The author and some notable friends share the best places to get Martinis in the city.
LessThe Lobby Bar is sumptuous, with a bar top that accommodates a Parthenon’s worth of marble, and banquettes that are cozy and velvety. The Martini here is beloved because it pays homage to the Dukes Martini—named for the eponymous bar and hotel in London’s St. James’s neighborhood—which is famed for its frostiness, its purity, and, not least importantly, its size.

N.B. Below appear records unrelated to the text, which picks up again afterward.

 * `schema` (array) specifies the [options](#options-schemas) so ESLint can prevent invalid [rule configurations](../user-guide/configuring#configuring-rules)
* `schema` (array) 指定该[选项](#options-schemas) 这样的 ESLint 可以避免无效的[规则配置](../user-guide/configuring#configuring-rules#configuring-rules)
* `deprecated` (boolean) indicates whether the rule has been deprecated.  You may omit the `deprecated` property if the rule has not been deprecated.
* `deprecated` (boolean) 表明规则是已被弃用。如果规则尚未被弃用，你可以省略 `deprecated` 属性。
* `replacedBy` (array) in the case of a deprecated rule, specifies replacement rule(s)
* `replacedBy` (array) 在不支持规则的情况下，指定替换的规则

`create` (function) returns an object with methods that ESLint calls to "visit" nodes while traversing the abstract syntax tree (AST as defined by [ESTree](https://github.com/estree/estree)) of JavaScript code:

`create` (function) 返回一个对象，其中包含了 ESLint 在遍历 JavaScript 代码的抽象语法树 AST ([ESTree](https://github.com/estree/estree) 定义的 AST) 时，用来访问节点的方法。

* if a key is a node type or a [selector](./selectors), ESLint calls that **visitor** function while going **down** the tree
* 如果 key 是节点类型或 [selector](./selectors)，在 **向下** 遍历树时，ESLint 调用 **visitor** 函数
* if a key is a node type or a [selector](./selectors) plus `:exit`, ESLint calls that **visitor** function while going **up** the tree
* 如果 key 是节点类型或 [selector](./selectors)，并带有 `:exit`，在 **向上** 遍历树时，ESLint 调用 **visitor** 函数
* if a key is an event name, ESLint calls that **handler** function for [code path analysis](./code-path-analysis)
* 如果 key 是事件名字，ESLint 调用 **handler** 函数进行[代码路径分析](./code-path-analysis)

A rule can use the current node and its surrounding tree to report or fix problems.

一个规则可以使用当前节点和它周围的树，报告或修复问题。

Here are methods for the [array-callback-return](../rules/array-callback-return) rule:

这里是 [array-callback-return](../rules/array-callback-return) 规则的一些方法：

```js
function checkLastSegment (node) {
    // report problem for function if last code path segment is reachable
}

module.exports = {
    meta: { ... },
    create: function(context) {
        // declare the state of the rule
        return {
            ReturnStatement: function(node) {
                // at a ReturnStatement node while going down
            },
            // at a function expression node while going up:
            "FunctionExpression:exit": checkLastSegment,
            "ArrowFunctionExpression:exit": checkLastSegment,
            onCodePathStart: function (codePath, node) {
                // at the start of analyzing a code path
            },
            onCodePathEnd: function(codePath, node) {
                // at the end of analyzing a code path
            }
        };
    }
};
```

Tigre is one of the most beautiful bars of recent vintage that I have seen. Windowless, it glows like a jewel box, and the striking semicircle of the bar is not unlike that of the U.N. Security Council, though studded with booze. The highlight of its Martini menu is the vodka-based Cigarette. “It’s old-fashioned, like if you smoked a cigarette while having a Martini,” a bartender told me, which is absolutely on point.
Sunken Harbor, a recent but already renowned tiki bar above the steak house Gage & Tollner, has a nautical theme and one of the strangest takes on the elixir of quietude I’ve tasted: the Immortal Martini. I will keep my descriptive powder dry and instead quote from the menu: “This gin Martini intrigues the senses with sesame oil, red pepper, and a cooling hint of cucumber. Not as briny as the sea, but enough to evoke the ocean’s mist.” Precisely.
The new outpost of the storied Dante, this one on Hudson Street, in the West Village, specializes in Martinis. The eponymous Dante Martini is a heady combination of Ketel One, Fords Gin, Noilly Prat vermouth, grappa-esque Nardini Acqua di Cedro liqueur, and lemon and olive bitters.
The newly reopened Temple Bar, true to its name, is dark and muted, verging on the sacred. I got devils on horseback to go with a Plymouth Martini, very dry up with a twist. The bacon set off a long Proustian moment as I recalled the Martini-accompanying bar snacks of yore—pigs in a blanket, for example.
Bemelmans is perhaps the most classic of the city’s Martini destinations, featuring a brilliantly glowing maze of rooms and murals of Ludwig Bemelmans’s Madeline.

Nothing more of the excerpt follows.